Attorney General Consuelo Porras — whose resignation protesters have demanded — issued a call Monday for the government to act against the largely peaceful protesters, who have taken to the streets for weeks demanding her resignation for what they say are attempts to undermine their nation’s democracy.

The protests broke out in Guatemala two weeks ago following one of the most tumultuous elections in the country’s recent history. The protests are fueled by accusations that Porras has tried to prevent Arévalo from taking office in January.

In a message posted to his social media accounts, Arévalo said Giammattei was endangering Guatemala’s democracy by backing his controversial attorney general to the end.

“It is his responsibility as president to come out against the breaking of constitutional rule that she ( Porras) has been carrying out,” Arévalo said. “The way out of this crisis is to sit down and listen to the people, who have made their demands very clear.”

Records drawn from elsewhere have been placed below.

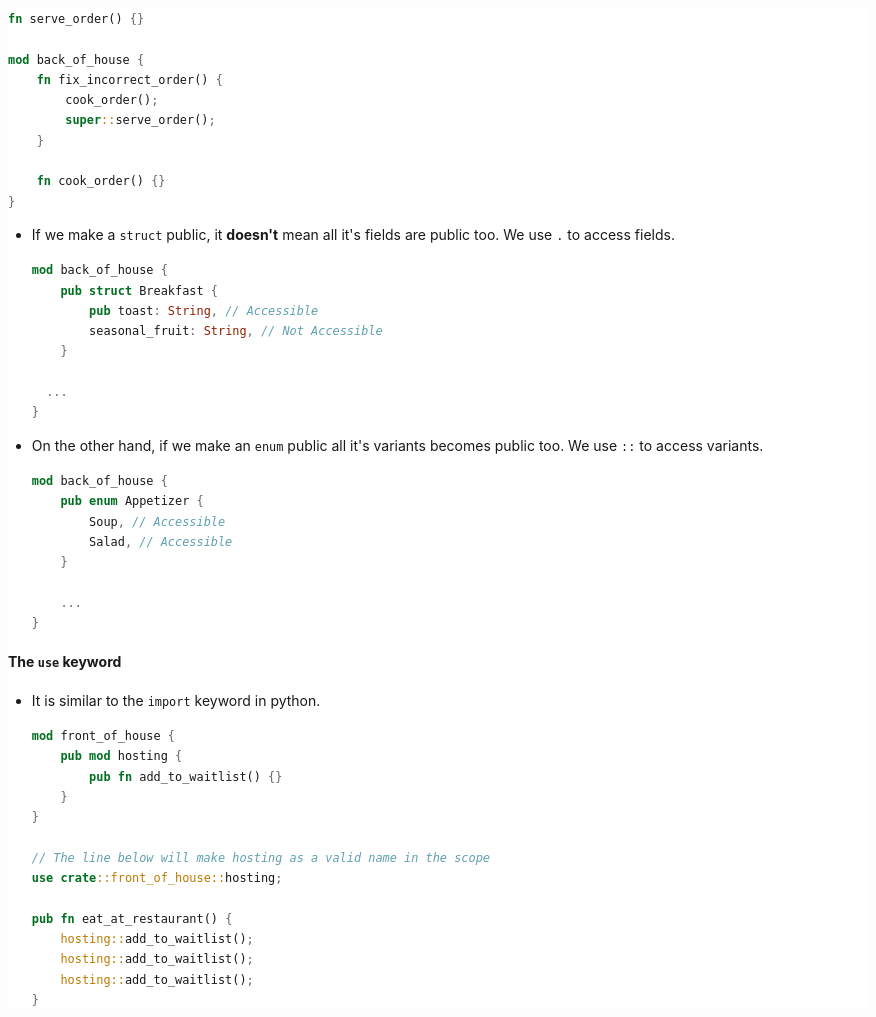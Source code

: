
   ```rust
  fn serve_order() {}

  mod back_of_house {
      fn fix_incorrect_order() {
          cook_order();
          super::serve_order();
      }

      fn cook_order() {}
  }

  ```

- If we make a `struct` public, it **doesn't** mean all it's fields are public too. We use `.` to access fields.

  ```rust
  mod back_of_house {
      pub struct Breakfast {
          pub toast: String, // Accessible
          seasonal_fruit: String, // Not Accessible
      }

    ...
  }
  ```

- On the other hand, if we make an `enum` public all it's variants becomes public too. We use `::` to access variants.

  ```rust
  mod back_of_house {
      pub enum Appetizer {
          Soup, // Accessible
          Salad, // Accessible
      }

      ...
  }
  ```

#### The `use` keyword

- It is similar to the `import` keyword in python.

  ```rust
  mod front_of_house {
      pub mod hosting {
          pub fn add_to_waitlist() {}
      }
  }

  // The line below will make hosting as a valid name in the scope
  use crate::front_of_house::hosting;

  pub fn eat_at_restaurant() {
      hosting::add_to_waitlist();
      hosting::add_to_waitlist();
      hosting::add_to_waitlist();
  }
  ```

Arévalo emerged as a political contender earlier this year, after positioning himself as a progressive outsider challenging the elite who have long controlled the Central American nation. Since then he and his Seed Movement party have faced waves of legal attacks. Those only ramped up when he won the country’s elections in August.

The attacks have included raids on electoral facilities and the suspension of Arévalo’s political party, effectively handicapping his ability to govern.

Such moves against the incoming leader prompted Indigenous groups and rural-dwellers – long disenfranchised in Guatemalan society – to call for an indefinite strike, which began with 14 blockades. Now two weeks into protests, the blockades have since expanded to block more than 80 roads throughout the country.

In a video released Monday morning, Porras described the demonstrations against her as “illegal,” and asked for authorities to forcibly clear the blocked roads and allow for the free circulation of people once again.

“I want to express my complete disagreement and distaste” of the protests, she said, adding that they “clearly violate the rights of all Guatemalans.”

Demonstrators have largely been peaceful, but her message comes after a handful of incidents over the weekend. People annoyed by the road blockades drove their cars at protesters and were later arrested for causing material damage and making attempts against the lives of the people protesting.

Porras and other prosecutors have been sanctioned by the U.S. government and had their entry visas withdrawn, accusing them of obstructing the anti-corruption fight and undermining democracy in the country.